▶ **REQUIRED WORK**: Reproduce precisely the lines of the listing below, starting with the line that contains "- **Residence:** Los Angeles, California" and stopping after the line that contains "- **Platform:** HBO's"; include nothing else.

▶ **PROVIDED RECORDS**:
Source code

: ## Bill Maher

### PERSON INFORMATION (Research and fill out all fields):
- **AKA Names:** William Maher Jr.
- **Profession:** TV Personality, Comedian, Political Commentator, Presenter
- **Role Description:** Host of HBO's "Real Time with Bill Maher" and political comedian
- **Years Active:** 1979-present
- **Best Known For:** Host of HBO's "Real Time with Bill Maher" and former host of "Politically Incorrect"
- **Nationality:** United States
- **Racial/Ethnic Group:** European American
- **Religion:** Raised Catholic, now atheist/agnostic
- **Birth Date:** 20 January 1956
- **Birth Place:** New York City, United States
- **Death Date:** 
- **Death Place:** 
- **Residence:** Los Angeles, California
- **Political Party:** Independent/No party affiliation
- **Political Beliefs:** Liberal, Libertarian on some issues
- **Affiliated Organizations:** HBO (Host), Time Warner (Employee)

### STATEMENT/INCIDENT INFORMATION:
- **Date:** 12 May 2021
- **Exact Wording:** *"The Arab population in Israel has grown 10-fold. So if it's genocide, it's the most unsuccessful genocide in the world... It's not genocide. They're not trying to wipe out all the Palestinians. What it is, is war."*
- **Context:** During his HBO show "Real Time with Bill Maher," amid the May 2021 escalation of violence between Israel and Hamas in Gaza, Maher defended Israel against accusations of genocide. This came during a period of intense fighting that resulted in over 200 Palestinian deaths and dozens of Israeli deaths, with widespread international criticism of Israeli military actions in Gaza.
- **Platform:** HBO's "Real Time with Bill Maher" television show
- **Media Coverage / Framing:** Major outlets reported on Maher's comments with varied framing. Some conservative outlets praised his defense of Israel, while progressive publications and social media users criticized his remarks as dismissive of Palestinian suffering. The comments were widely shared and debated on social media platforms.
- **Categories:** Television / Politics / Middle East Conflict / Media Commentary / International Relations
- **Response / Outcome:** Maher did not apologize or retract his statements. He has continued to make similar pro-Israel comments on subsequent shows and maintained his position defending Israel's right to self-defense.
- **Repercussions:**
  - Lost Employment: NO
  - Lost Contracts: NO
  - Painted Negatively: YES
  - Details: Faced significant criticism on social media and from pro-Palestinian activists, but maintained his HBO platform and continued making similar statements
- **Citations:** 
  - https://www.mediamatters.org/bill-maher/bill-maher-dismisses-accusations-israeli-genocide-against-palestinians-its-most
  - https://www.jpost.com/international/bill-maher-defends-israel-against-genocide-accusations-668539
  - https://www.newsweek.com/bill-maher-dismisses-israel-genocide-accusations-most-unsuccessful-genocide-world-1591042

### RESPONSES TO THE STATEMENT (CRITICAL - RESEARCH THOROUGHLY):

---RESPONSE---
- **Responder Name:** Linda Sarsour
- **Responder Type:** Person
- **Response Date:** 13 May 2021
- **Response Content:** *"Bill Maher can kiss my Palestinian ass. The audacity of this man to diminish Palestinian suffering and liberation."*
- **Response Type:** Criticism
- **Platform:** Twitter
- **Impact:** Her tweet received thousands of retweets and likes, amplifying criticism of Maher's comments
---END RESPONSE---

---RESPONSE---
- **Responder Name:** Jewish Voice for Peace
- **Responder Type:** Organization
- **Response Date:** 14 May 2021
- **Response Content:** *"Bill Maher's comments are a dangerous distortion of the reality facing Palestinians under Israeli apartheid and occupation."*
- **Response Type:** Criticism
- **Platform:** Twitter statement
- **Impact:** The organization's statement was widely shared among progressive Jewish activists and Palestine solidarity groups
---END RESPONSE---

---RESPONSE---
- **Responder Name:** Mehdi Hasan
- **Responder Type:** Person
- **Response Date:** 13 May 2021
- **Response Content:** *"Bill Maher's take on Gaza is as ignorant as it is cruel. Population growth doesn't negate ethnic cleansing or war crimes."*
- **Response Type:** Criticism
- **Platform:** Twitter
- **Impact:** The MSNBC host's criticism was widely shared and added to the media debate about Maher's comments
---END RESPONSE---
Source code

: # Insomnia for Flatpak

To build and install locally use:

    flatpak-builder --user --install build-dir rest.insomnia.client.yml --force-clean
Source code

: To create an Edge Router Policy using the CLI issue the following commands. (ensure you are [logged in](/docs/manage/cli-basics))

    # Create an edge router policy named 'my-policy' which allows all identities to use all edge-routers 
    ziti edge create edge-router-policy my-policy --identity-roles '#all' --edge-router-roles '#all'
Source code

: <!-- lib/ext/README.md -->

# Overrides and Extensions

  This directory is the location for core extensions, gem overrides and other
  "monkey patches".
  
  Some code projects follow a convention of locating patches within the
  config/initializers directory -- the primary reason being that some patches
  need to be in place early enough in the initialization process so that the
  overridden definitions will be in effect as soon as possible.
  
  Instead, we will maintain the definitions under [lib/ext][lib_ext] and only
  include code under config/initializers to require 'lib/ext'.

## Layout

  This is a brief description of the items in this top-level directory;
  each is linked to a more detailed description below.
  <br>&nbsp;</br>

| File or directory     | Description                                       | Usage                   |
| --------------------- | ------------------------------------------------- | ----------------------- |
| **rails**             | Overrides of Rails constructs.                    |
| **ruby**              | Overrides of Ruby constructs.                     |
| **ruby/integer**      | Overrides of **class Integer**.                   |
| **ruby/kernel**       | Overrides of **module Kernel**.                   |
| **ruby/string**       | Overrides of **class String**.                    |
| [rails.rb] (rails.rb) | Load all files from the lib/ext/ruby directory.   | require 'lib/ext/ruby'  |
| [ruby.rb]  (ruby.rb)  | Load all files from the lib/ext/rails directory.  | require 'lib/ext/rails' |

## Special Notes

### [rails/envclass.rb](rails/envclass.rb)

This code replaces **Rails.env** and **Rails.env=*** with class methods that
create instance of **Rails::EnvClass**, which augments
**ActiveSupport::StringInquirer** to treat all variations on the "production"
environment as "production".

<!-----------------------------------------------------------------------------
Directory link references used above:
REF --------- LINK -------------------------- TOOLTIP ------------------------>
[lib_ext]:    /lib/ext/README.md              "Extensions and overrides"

▶ **RESULT OF THE TASK**:
- **Residence:** Los Angeles, California
- **Political Party:** Independent/No party affiliation
- **Political Beliefs:** Liberal, Libertarian on some issues
- **Affiliated Organizations:** HBO (Host), Time Warner (Employee)

### STATEMENT/INCIDENT INFORMATION:
- **Date:** 12 May 2021
- **Exact Wording:** *"The Arab population in Israel has grown 10-fold. So if it's genocide, it's the most unsuccessful genocide in the world... It's not genocide. They're not trying to wipe out all the Palestinians. What it is, is war."*
- **Context:** During his HBO show "Real Time with Bill Maher," amid the May 2021 escalation of violence between Israel and Hamas in Gaza, Maher defended Israel against accusations of genocide. This came during a period of intense fighting that resulted in over 200 Palestinian deaths and dozens of Israeli deaths, with widespread international criticism of Israeli military actions in Gaza.
- **Platform:** HBO's "Real Time with Bill Maher" television show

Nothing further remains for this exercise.